These days, nothing can be more routine for a man than shaving. We hardly give a second thought to scraping a razor against our skin each morning. If we fear anything about the process, it’s that we’ll nick ourselves or end up with severe razor burn.
But it wasn’t always so.
Shaving was once a dangerous and sometimes lethal endeavor. Before the advent of safety razors and sanitation laws, a man risked his life when he decided to clean up with a close shave. Here are the stories of five men who met their end in pursuit of a smooth face. Unfortunately, none of these tales actually involve blood-thirsty barbers. But they may still scare you into a growing a beard.
Michael F. Farley, 1921
Michael F. Farley immigrated to the United States from Ireland in 1881 when he was 18 years old. He ran a successful liquor business in New York and was elected to Congress in 1915. But Mr. Farley’s Horatio Alger story was cut short after a visit to the barbershop. Little did Mr. Farley know that the badger brush the barber was using to create that nice luxurious lather on his face was contaminated with – I kid you not- anthrax. Farley was infected with the bacterium and died a few days later. Who knew a barber brush could be a weapon of mass destruction?
Alexander Nikolayevich Scriabin, 1915
Alexander Scriabin was a pianist and composer with a rather eccentric streak. The composer wrote “I am God” in a journal, experimented with tone and harmony in his compositions, and designed a special organ that created projections of colored light instead of music when played. His final work was to be the Mysterium, a grandiose piece which would last seven days and be played at the foothills of the Himalayas in India. Scriabin believed that bells hung from clouds would gather people to this location and that the Mysterium would usher in an armageddon, transforming the earth into a world of total bliss. Alas, the earth kept spinning as usual because of an ordinary razor blade. Scriabin died at age 43 after nicking himself while shaving and becoming infected with sepsis or blood poisoning.
John Henry Taylor, 1911
John Henry Taylor was a friendly horticulturalist who decided to take a trip on a Red Line cruise ship back in 1911. In-between matches of shuffle board, Mr. Taylor felt his beard was getting a little rough and decided to visit the on-board barber. The waves must have been pretty rough that day because the barber gave ol’ John Henry a little nick on the neck. Because small cuts are par for the course when getting a shave, John Henry didn’t think much of it and returned to his cabin. But later that night, his throat began to swell up and fill with fluid. The ship doctor said it was just a case of blood poisoning and told Taylor that it would soon heal itself. Two days later the swelling increased, and Taylor could no longer speak. A week after the initial cut, John Henry Taylor suffocated and died from severe edema.
John Thoreau, 1841
John Thoreau was the brother of famous American writer and Transcendentalist, Henry David Thoreau. In the winter of 1841, while taking part in his daily shave, John Thoreau cut himself with his razor. A few days later he came down with lockjaw and died in Henry David’s arms. His brother’s death devastated Thoreau. He didn’t talk to his family or write in his journal for weeks.

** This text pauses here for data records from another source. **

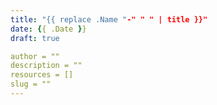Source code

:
 ```yaml
---
title: "{{ replace .Name "-" " " | title }}"
date: {{ .Date }}
draft: true

author = ""
description = ""
resources = []
slug = ""
---
```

Thoreau’s good friend, Ralph Waldo Emerson, suggested he go spend some time out in the woods alone near a pond called Walden. Thoreau took this sage advice, and one of America’s great essays was born. All thanks to shaving.
Lord Carnarvon, 1923
On November 26, 1922, Lord Carnarvon peered into the burial chamber of King Tutankhamun, beholding a sight and a treasure that had not been viewed in over 3,000 years. Three months later he was dead. The Earl of Carnarvon, aka George Herbert, was the chief financier of archeologist Howard Carter’s excavation of the Valley of the Kings. After a series of unsuccessful digs in the years previous, Carnarvon was thinking of withdrawing his funding, but Carter convinced him to back one last dig. And the decision would pay off handsomely with Carter’s discovery of King Tut’s tomb. But Herbert would have little time to enjoy this momentous find. At the end of February 1923, Herbert was bitten on the cheek by a mosquito. He subsequently sliced the bite open while he was shaving. The small cut became infected and Lord Carnarvon took ill with sepsis. While recupertaing at the Continental-Savoy hotel in Cairo, he contracted pneumonia and died April 5, 1923. Twas a history-changing death from shaving–fostering the “Curse of Tutankhamun,” or the”Mummy’s Curse,” and ensuring that Brendan Fraser would be remembered for more than Encino Man.